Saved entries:
============
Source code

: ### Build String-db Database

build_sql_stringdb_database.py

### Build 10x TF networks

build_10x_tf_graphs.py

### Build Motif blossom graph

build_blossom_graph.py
============
**DESCRIPTION OF THE TASK:** Write out exactly, and only, each line from the one with "Build String-db Database" down to the last line of the records above.

**ANSWER:**
: ### Build String-db Database

build_sql_stringdb_database.py

### Build 10x TF networks

build_10x_tf_graphs.py

### Build Motif blossom graph

build_blossom_graph.py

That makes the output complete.